Kognition beschreibt die geistige Leistungsfähigkeit eines Wesens (Menschen). Damit ist auch klar, dass dies ein wesentlicher Faktor für smart oder stupid ist. Im Folgenden eine tabellarische Gegenüberstellung von einzelnen kognitiven Leistungsmerkmalen.

Smart                                    Stupid

Information – Change           Daten – Bedeutungslos

Differenzieren                        Rauschen

Multisensor erleben               Singlesensor erleben

Prediction                               Procastionation

Erinnern                                 Vergessen

Lernen                                   Reaktion

Bisher war es das im menschlichen Körper eingebettete Gehirn, welches sich für die Kognition verantwortlich zeichnete. Bereits in naher Zukunft dürfen wir eine Extension durch digitale Intelligenz erwarten. Das Beispiel von persönlichen digitalen Assistenten zeigt, wie nahe die Grenze zwischen smart und stupid beieinander liegt. Ein Assistent könnte uns alles Denken abnehmen und das Gehirn verliert seine Leistungsfähigkeit. Dann wären wir nur mehr in der Lage stupiden Beschäftigungen nachzugehen. Andererseits könnten wir so einen Assistenten für höchst anspruchsvolle Diskurse und geistigen Auseinandersetzungen heranziehen und unser Gehirn auf Höchstniveau trainieren.

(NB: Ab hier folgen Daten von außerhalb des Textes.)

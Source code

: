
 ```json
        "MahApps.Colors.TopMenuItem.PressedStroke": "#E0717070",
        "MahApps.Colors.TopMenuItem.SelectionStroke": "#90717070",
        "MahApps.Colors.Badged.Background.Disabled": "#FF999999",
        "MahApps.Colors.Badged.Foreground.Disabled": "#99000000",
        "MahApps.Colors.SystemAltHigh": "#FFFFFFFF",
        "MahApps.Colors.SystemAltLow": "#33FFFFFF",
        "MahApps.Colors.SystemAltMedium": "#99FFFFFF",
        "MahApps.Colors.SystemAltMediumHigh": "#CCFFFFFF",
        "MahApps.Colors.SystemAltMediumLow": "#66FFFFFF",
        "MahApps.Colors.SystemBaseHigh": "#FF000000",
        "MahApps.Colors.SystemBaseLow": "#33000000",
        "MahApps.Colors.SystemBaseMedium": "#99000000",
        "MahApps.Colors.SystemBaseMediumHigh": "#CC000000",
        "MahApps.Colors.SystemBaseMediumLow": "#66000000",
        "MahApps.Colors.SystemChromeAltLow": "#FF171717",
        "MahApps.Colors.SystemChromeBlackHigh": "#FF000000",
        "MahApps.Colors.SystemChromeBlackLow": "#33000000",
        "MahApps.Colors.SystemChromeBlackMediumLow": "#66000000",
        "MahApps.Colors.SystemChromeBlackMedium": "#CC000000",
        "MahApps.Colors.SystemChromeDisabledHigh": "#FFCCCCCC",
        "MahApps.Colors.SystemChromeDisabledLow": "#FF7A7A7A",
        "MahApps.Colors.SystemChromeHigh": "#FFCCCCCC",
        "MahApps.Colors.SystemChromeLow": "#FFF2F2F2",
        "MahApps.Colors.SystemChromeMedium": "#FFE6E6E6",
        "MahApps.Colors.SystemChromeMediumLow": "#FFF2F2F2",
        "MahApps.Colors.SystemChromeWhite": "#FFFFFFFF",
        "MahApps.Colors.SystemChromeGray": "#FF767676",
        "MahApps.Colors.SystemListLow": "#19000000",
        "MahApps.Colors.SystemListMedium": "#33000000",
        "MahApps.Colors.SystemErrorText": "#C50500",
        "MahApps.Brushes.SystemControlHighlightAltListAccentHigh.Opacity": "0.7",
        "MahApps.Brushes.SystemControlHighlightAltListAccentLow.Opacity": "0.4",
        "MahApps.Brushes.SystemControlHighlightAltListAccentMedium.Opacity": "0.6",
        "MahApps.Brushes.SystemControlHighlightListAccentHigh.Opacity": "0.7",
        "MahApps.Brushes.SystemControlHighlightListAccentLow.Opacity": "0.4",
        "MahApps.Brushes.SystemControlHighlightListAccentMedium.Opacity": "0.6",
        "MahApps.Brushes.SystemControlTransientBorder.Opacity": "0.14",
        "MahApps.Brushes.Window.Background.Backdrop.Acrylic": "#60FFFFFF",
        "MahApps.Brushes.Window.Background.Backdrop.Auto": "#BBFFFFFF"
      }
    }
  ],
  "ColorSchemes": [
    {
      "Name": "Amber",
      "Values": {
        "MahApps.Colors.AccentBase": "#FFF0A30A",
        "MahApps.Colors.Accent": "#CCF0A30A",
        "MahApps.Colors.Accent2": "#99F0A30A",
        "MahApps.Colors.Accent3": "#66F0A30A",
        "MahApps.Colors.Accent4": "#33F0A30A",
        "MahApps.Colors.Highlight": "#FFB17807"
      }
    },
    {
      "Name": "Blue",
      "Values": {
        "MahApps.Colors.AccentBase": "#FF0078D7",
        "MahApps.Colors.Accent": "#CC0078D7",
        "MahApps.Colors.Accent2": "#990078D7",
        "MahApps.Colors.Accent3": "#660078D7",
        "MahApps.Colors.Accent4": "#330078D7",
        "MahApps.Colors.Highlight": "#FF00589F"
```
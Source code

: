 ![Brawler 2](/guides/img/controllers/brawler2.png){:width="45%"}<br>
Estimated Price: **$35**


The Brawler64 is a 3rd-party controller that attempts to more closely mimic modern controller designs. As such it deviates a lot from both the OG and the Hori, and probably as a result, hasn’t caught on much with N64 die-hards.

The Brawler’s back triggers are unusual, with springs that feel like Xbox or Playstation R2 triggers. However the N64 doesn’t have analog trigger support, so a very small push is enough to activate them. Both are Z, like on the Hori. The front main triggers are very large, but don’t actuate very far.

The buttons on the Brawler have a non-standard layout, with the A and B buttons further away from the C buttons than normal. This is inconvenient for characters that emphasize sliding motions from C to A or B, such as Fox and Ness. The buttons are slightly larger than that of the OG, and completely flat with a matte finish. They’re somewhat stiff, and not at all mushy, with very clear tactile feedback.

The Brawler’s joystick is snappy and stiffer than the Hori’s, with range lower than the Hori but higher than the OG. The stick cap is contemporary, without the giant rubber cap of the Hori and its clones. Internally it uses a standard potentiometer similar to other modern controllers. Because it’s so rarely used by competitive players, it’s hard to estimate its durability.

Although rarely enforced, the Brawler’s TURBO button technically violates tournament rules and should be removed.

Es ist unbestritten, dass das Umfeld, in welches wir hineingeboren werden, einen großen Einfluss auf unsere persönliche Entwicklung hat. Leben wir in einer sinnreichen Umgebung, wird sich unser Gehirn auch stärker vernetzen und damit den Möglichkeitsraum erweitern. Bereits zwei Generationen an Eltern kaufen für ihre Kinder die Lego-Bausteine und sorgen so für ein abwechslungsreiches Umfeld und für einen großen Möglichkeitsraum. Ein Freiheitsentzug/Gefängnis ist ein Umfeld mit sehr geringen Möglichkeiten und damit ist ein stupides Leben verbunden, also die Strafe. Jetzt gibt es aber Menschen, die freiwillig in ihren vier Räumen eingesperrt bleiben und sich damit ihres Umfeldes selber berauben. Immer dann, wenn Grenzen erkennbar sind, ist es ein Signal für stupid. Immer dann, wenn Horizonte erkennbar sind, ist es ein Indiz für smart.

Zurück zur Episode.

Ja natürlich – eine Toilette braucht es schon. Genau dort lernen sich die beiden Protagonisten Herr Bing und Frau Abi kennen. Bing hört zuerst die junge Frau singen und erst danach sieht er sie. Er ist von ihrer Schönheit und von ihrem Gesang dermaßen angetan, dass zwischen diesen beiden eine kleine Romanze entsteht. Weil sie zu wenig Punkte hat, um sich bei ”HotShot” anzumelden, schenkt ihr Bing 15.000 Points. Sie wird von der Jury sehr gut bewertet, weniger wegen der Stimme aber mehr wegen ihre weibliche Körperlichkeit. Ihr werden demzufolge Dienste im Porno Department angeboten, welche sie letztendlich auch annimmt. Bing ist davon so enttäuscht und beschließt gegen diese sinnlose Welt einen Kampf zu beginnen. Mit nahezu übermenschliche Anstrengung erarbeitet er sich noch einmal 15.000 Points, meldet sich bei ”HotShot” an. Obwohl er massiv gegen das System auftritt, wird er von der Jury positiv bewertet und bekommt selbst einen Werbekanal als Dissident. Somit ist er auch wieder ruhiggestellt und führt weiterhin sein stupides Leben. Ein Ausstieg ist offensichtlich nicht möglich.

Selbst wenn wir aussteigen, können wir nicht aussteigen.